Singularity image of Relion

I’ve been trying to get Singularity image of Relion Docker container (GPU-optimized AI, Machine Learning, & HPC Software | NVIDIA NGC) working on our HPC cluster with P100 and V100 nodes.
I was able to create the image (it’s very easy) and even to run it on my workstation with 2x 1080Ti. No problems.
But when I run it on the cluster I get

ERROR: all CUDA-capable devices are busy or unavailable in /opt/relion-sm70/src/gpu_utils/cuda_projector.cu at line 115 (error-code 46)

which is not true. Even if I run nvidia-smi through the very same image it tells me all four GPUs are free. The same error happens on P100 and V100 nodes. My workstation isn’t really much different from the cluster environment. Both are CentOS 7, the same driver version:
NVIDIA-SMI 396.26 Driver Version: 396.26

Any hints are most welcome. I can send the full output if necessary. The error happens straight after

Running CPU instructions in double precision.

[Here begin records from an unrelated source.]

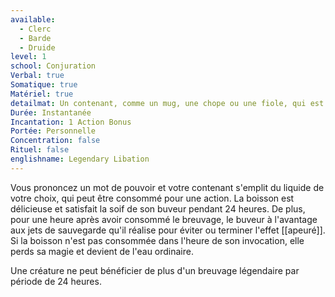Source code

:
 ```yaml
---
available:
  - Clerc
  - Barde
  - Druide
level: 1
school: Conjuration
Verbal: true
Somatique: true
Matériel: true
detailmat: Un contenant, comme un mug, une chope ou une fiole, qui est rempli de liquide purifié par le sort
Durée: Instantanée
Incantation: 1 Action Bonus
Portée: Personnelle
Concentration: false
Rituel: false
englishname: Legendary Libation
---
```

Vous prononcez un mot de pouvoir et votre contenant s'emplit du liquide de votre choix, qui peut être consommé pour une action. La boisson est délicieuse et satisfait la soif de son buveur pendant 24 heures. De plus, pour une heure après avoir consommé le breuvage, le buveur à l'avantage aux jets de sauvegarde qu'il réalise pour éviter ou terminer l'effet [[apeuré]]. Si la boisson n'est pas consommée dans l'heure de son invocation, elle perds sa magie et devient de l'eau ordinaire.

Une créature ne peut bénéficier de plus d'un breuvage légendaire par période de 24 heures.
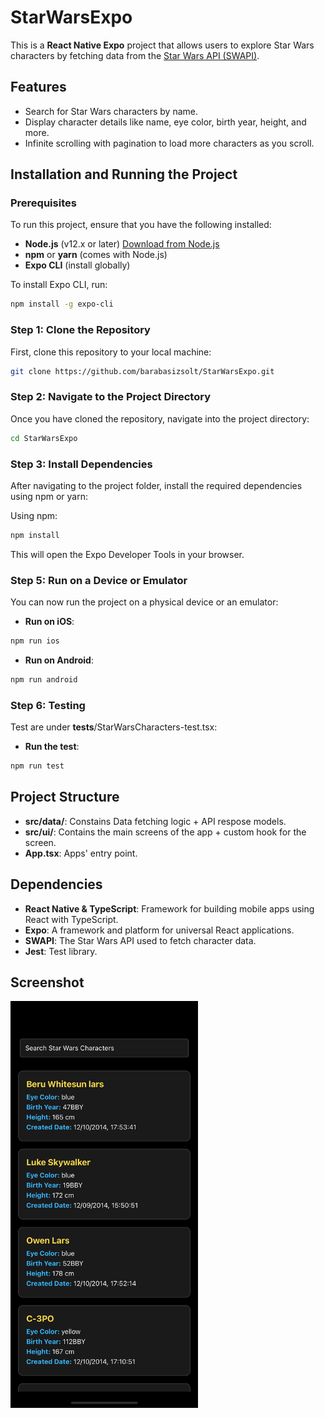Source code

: 
# StarWarsExpo

This is a **React Native Expo** project that allows users to explore Star Wars characters by fetching data from the [Star Wars API (SWAPI)](https://swapi.dev/).

## Features
- Search for Star Wars characters by name.
- Display character details like name, eye color, birth year, height, and more.
- Infinite scrolling with pagination to load more characters as you scroll.

## Installation and Running the Project

### Prerequisites
To run this project, ensure that you have the following installed:

- **Node.js** (v12.x or later) [Download from Node.js](https://nodejs.org/)
- **npm** or **yarn** (comes with Node.js)
- **Expo CLI** (install globally)

To install Expo CLI, run:

```bash
npm install -g expo-cli
```

### Step 1: Clone the Repository

First, clone this repository to your local machine:

```bash
git clone https://github.com/barabasizsolt/StarWarsExpo.git
```

### Step 2: Navigate to the Project Directory

Once you have cloned the repository, navigate into the project directory:

```bash
cd StarWarsExpo
```

### Step 3: Install Dependencies

After navigating to the project folder, install the required dependencies using npm or yarn:

Using npm:

```bash
npm install
```

This will open the Expo Developer Tools in your browser.

### Step 5: Run on a Device or Emulator

You can now run the project on a physical device or an emulator:

- **Run on iOS**: 
```bash
npm run ios
```
- **Run on Android**: 
```bash
npm run android
```

### Step 6: Testing

Test are under __tests__/StarWarsCharacters-test.tsx:

- **Run the test**: 
```bash
npm run test
```

## Project Structure

- **src/data/**: Constains Data fetching logic + API respose models.
- **src/ui/**: Contains the main screens of the app + custom hook for the screen.
- **App.tsx**: Apps' entry point.

## Dependencies

- **React Native & TypeScript**: Framework for building mobile apps using React with TypeScript.
- **Expo**: A framework and platform for universal React applications.
- **SWAPI**: The Star Wars API used to fetch character data.
- **Jest**: Test library.

## Screenshot

<img src="./assets/preview.png" alt="App Screenshot" style="width:300px;"/>
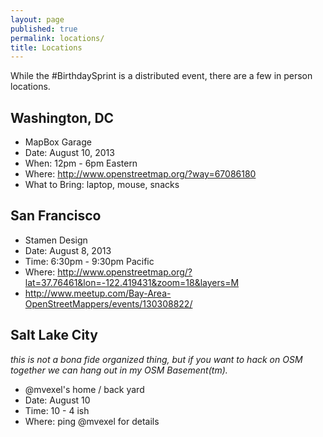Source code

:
 ```yaml
---
layout: page
published: true
permalink: locations/
title: Locations
---
```


While the #BirthdaySprint is a distributed event, there are a few in person locations. 


## Washington, DC

* MapBox Garage
* Date: August 10, 2013
* When: 12pm - 6pm Eastern
* Where: http://www.openstreetmap.org/?way=67086180
* What to Bring: laptop, mouse, snacks

## San Francisco

* Stamen Design
* Date: August 8, 2013
* Time: 6:30pm - 9:30pm Pacific
* Where: http://www.openstreetmap.org/?lat=37.76461&lon=-122.419431&zoom=18&layers=M
* http://www.meetup.com/Bay-Area-OpenStreetMappers/events/130308822/

## Salt Lake City

_this is not a bona fide organized thing, but if you want to hack on OSM together we can hang out in my OSM Basement(tm)._

* @mvexel's home / back yard
* Date: August 10
* Time: 10 - 4 ish
* Where: ping @mvexel for details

  • On host gpu03.prv.davros.compute.estate: free scratch space = 539 Gb.
    Copying particles to scratch directory: /scratch/tmp.14368/relion_volatile/
    1.30/1.30 min …(,_,">
    Estimating initial noise spectra
    58/ 58 sec …
    (,_,">
    CurrentResolution= 60.2998 Angstroms, which requires orientationSampling of at least 18.9474 degrees for a particle of diameter 360 Angstroms
    Oversampling= 0 NrHiddenVariableSamplingPoints= 580608
    OrientationalSampling= 15 NrOrientations= 4608
    TranslationalSampling= 2 NrTranslations= 21
    =============================
    Oversampling= 1 NrHiddenVariableSamplingPoints= 18579456
    OrientationalSampling= 7.5 NrOrientations= 36864
    TranslationalSampling= 1 NrTranslations= 84
    =============================

Thanks in advance!

The issue appears to be related to Compute Mode settings of the cards. The workstation cards were set to Default while the HPC cluster cards were set to Exclusive_Process. Changing them to Default resolved the problem.

Hi I’m new to singularity, I built the same image with singularity build --name my_relion.simg docker://nvcr.io/hpc/relion:3.1.0

I tried ./my_relion.simg and singularity run --nv my_relion.simg, it says relion command not found! I would appreciate your input!